Reproduce precisely the lines of the listing below, starting with the line that contains "four volunteers collaborated" and stopping after the line that contains "and a set of"; include nothing else.

Segment Open

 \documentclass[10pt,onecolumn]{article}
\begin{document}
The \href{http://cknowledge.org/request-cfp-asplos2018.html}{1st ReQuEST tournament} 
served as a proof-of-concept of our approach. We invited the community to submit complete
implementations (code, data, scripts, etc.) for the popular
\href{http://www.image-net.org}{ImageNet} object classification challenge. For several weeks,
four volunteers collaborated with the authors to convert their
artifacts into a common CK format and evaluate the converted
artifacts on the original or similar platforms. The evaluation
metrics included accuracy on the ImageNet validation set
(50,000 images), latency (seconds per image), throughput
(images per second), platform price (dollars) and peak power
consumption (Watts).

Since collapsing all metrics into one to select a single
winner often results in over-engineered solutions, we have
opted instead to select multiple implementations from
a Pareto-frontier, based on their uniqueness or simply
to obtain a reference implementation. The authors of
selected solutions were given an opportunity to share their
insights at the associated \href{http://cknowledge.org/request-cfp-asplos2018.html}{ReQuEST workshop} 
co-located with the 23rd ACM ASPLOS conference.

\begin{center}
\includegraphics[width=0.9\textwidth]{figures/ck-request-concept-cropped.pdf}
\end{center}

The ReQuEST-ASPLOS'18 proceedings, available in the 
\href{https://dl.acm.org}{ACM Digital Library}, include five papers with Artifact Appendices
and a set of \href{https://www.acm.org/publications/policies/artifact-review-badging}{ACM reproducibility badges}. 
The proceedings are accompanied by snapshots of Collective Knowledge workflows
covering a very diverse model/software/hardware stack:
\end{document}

Segment Closed

Your response:
four volunteers collaborated with the authors to convert their
artifacts into a common CK format and evaluate the converted
artifacts on the original or similar platforms. The evaluation
metrics included accuracy on the ImageNet validation set
(50,000 images), latency (seconds per image), throughput
(images per second), platform price (dollars) and peak power
consumption (Watts).

Since collapsing all metrics into one to select a single
winner often results in over-engineered solutions, we have
opted instead to select multiple implementations from
a Pareto-frontier, based on their uniqueness or simply
to obtain a reference implementation. The authors of
selected solutions were given an opportunity to share their
insights at the associated \href{http://cknowledge.org/request-cfp-asplos2018.html}{ReQuEST workshop} 
co-located with the 23rd ACM ASPLOS conference.

\begin{center}
\includegraphics[width=0.9\textwidth]{figures/ck-request-concept-cropped.pdf}
\end{center}

The ReQuEST-ASPLOS'18 proceedings, available in the 
\href{https://dl.acm.org}{ACM Digital Library}, include five papers with Artifact Appendices
and a set of \href{https://www.acm.org/publications/policies/artifact-review-badging}{ACM reproducibility badges}. 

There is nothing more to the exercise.